With FactCast you can publish Facts which will be written into a log. You can publish a single Fact as well as a list of Facts atomically (all-or-none).

With optimistic locking you can use conditional publishing, which is based upon aggregates that do not change during the lifecycle of the lock (see optimistic locking).

Read (subscribe)

In order to receive Facts you have to subscribe to FactCast with a subscription request. This is where FactCast significantly differs from other solutions because the subscription request contains the full specification of what events to receive. This means that no server-side administration is needed, nor any prior knowledge about the streams where to publish the Facts into.

In addition to the specification of events to read, the SubscriptionRequest also specifies the events to skip (e.g. due to previous consumption). The request also defines how to deal with Facts being published in the future.

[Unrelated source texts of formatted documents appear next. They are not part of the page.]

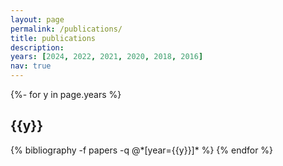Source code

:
 ```yaml
---
layout: page
permalink: /publications/
title: publications
description: 
years: [2024, 2022, 2021, 2020, 2018, 2016]
nav: true
---
```

<!-- _pages/publications.md -->
<div class="publications">

{%- for y in page.years %}
  <h2 class="year">{{y}}</h2>
  {% bibliography -f papers -q @*[year={{y}}]* %}
{% endfor %}

</div>
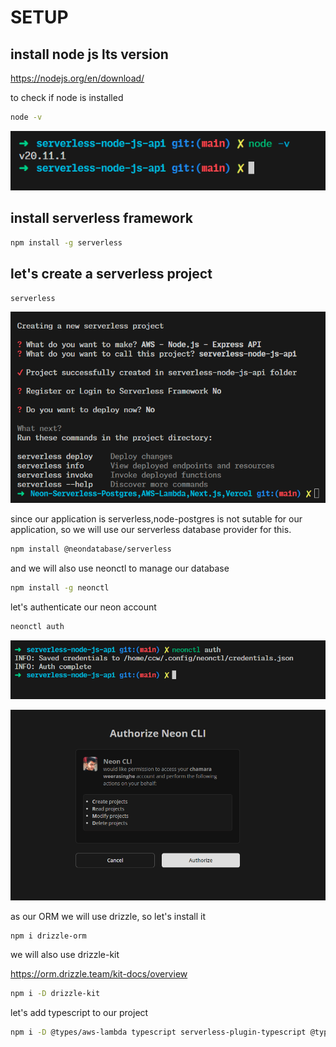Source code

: 
# SETUP

## install node js lts version

<https://nodejs.org/en/download/>

to check if node is installed

```bash
node -v
```

![alt text](image-3.png)

## install serverless framework

```bash
npm install -g serverless
```

## let's create a serverless project

```bash
serverless
```

![alt text](image.png)

since our application is serverless,node-postgres is not sutable for our application, so we will use our serverless database provider for this.

```bash
npm install @neondatabase/serverless
```

and we will also use neonctl to manage our database

```bash
npm install -g neonctl
```

let's authenticate our neon account

```bash
neonctl auth
```

![alt text](image-1.png)

![alt text](image-2.png)

as our ORM we will use drizzle, so let's install it

```bash
npm i drizzle-orm
```

we will also use drizzle-kit

<https://orm.drizzle.team/kit-docs/overview>

```bash
npm i -D drizzle-kit
```

let's add typescript to our project

```bash
npm i -D @types/aws-lambda typescript serverless-plugin-typescript @types/node
```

The three usual subscription models and their corresponding use cases are:

Subscription TypeDescription
FollowThis covers the 80% of the use cases. Here the consumer catches up with Facts from the past and also receives Facts in the future as they are published.

On subscription the consumer sends the id of the last event processed and gets every Fact that matches the specification and has been published after this last known Fact.

Catchup

This subscription catches up with past events but does not receive any new Facts in the future.

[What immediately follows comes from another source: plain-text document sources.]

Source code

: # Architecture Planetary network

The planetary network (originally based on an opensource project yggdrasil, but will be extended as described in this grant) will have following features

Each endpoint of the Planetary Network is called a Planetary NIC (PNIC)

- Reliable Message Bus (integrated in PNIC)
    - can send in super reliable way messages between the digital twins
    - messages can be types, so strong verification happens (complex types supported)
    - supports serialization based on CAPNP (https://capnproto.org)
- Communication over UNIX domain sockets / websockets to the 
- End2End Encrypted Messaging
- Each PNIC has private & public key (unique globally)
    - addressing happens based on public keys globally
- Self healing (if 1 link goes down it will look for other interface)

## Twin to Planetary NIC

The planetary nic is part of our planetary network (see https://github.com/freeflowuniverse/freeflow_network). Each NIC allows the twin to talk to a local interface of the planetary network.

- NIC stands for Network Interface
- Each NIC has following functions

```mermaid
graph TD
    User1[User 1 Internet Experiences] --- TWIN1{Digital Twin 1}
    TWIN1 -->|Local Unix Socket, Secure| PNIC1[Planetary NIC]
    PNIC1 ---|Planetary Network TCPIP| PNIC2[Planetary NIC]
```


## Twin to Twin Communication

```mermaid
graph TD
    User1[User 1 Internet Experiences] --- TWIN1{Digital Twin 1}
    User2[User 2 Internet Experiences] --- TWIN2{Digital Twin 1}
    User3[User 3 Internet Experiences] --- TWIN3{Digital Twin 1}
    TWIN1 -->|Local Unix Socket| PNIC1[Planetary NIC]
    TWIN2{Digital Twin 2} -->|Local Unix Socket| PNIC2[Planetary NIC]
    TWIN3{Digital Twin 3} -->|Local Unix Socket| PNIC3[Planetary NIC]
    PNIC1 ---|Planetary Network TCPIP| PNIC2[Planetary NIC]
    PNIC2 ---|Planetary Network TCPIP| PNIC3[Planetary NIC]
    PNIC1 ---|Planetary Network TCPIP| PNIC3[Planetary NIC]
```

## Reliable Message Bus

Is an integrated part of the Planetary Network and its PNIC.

A usual use case for this subscription is a write model that needs to collect all kinds of information about a specific aggregate in order to validate or to reject an incoming command.

EphemeralThe consumer does not catch up with past events, but receives matching Facts in the future.

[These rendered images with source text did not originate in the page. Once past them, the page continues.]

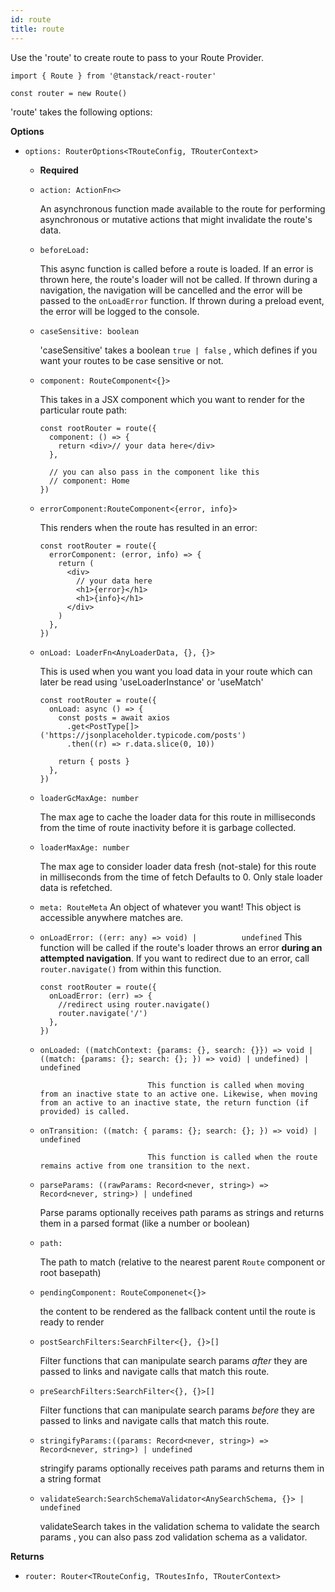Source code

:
 ```yaml
---
id: route
title: route
---
```


Use the 'route' to create route to pass to your Route Provider.

```tsx
import { Route } from '@tanstack/react-router'

const router = new Route()
```

'route' takes the following options:

**Options**

- `options: RouterOptions<TRouteConfig, TRouterContext>`

  - **Required**

  - `action: ActionFn<>`

    An asynchronous function made available to the route for performing asynchronous or mutative actions that might invalidate the route's data.

  - `beforeLoad:`

    This async function is called before a route is loaded.
    If an error is thrown here, the route's loader will not be called.
    If thrown during a navigation, the navigation will be cancelled and the error will be passed to the `onLoadError` function.
    If thrown during a preload event, the error will be logged to the console.

  - `caseSensitive: boolean`

    'caseSensitive' takes a boolean `true | false` , which defines if you want your routes to be case sensitive or not.

  - `component: RouteComponent<{}>`

    This takes in a JSX component which you want to render for the particular route path:

    ```tsx
    const rootRouter = route({
      component: () => {
        return <div>// your data here</div>
      },

      // you can also pass in the component like this
      // component: Home
    })
    ```

  - `errorComponent:RouteComponent<{error, info}>`

    This renders when the route has resulted in an error:

    ```tsx
    const rootRouter = route({
      errorComponent: (error, info) => {
        return (
          <div>
            // your data here
            <h1>{error}</h1>
            <h1>{info}</h1>
          </div>
        )
      },
    })
    ```

  - `onLoad: LoaderFn<AnyLoaderData, {}, {}>`

    This is used when you want you load data in your route which can later be read using 'useLoaderInstance' or 'useMatch'

    ```tsx
    const rootRouter = route({
      onLoad: async () => {
        const posts = await axios
          .get<PostType[]>('https://jsonplaceholder.typicode.com/posts')
          .then((r) => r.data.slice(0, 10))

        return { posts }
      },
    })
    ```

  - `loaderGcMaxAge: number`

    The max age to cache the loader data for this route in milliseconds from the time of route inactivity before it is garbage collected.

  - `loaderMaxAge: number`

    The max age to consider loader data fresh (not-stale) for this route in milliseconds from the time of fetch
    Defaults to 0. Only stale loader data is refetched.

  - `meta: RouteMeta`
    An object of whatever you want! This object is accessible anywhere matches are.
  - `onLoadError: ((err: any) => void) |          undefined`
    This function will be called if the route's loader throws an error **during an attempted navigation**.
    If you want to redirect due to an error, call `router.navigate()` from within this function.
    ```tsx
    const rootRouter = route({
      onLoadError: (err) => {
        //redirect using router.navigate()
        router.navigate('/')
      },
    })
    ```
  - `onLoaded: ((matchContext: {params: {},
search: {}}) => void | ((match: {params: {};
search: {};
}) => void) | undefined) | undefined `

                                This function is called when moving from an inactive state to an active one. Likewise, when moving from an active to an inactive state, the return function (if provided) is called.

  - `onTransition: ((match: {
params: {};
search: {};
}) => void) | undefined `

                                This function is called when the route remains active from one transition to the next.

  - `parseParams: ((rawParams: Record<never, string>) => Record<never, string>) | undefined`

    Parse params optionally receives path params as strings and returns them in a parsed format (like a number or boolean)

  - `path:`

    The path to match (relative to the nearest parent `Route` component or root basepath)

  - `pendingComponent: RouteComponenet<{}>`

    the content to be rendered as the fallback content until the route is ready to render

  - `postSearchFilters:SearchFilter<{}, {}>[]`

    Filter functions that can manipulate search params _after_ they are passed to links and navigate calls that match this route.

  - `preSearchFilters:SearchFilter<{}, {}>[]`

    Filter functions that can manipulate search params _before_ they are passed to links and navigate calls that match this route.

  - `stringifyParams:((params: Record<never, string>) => Record<never, string>) | undefined`

    stringify params optionally receives path params and returns them in a string format

  - `validateSearch:SearchSchemaValidator<AnySearchSchema, {}> | undefined`

    validateSearch takes in the validation schema to validate the search params , you can also pass zod validation schema as a validator.

**Returns**

- `router: Router<TRouteConfig, TRoutesInfo, TRouterContext>`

A possible use case is e.g. cache invalidation. Not suitable for read models.

All these subscription types rely on a streaming transport which uses (at the time of writing) GRPC.

Read (fetch)

In some situations the bandwidth of the consumption has to be reduced. This can happen if either there are too many consumers interested in the same Fact or consumers keep receiving the same Facts (e.g. catchup subscriptions without snapshotting). Pushing only ‘ids’ (or URLs) instead of complete Facts can improve the performance. Depending on the protocol being used HTTP-Proxies or local caches can also be applied for further performance enhancement.

1 - The Anatomy of a Fact

Facts

FactCast is centered around Facts. We say Facts instead of Events, because Event has become a blurry term that could mean any number of things from a simple onWhatNot() call handled by an Event-Loop to a LegalContractCreated with any flavor of semantics.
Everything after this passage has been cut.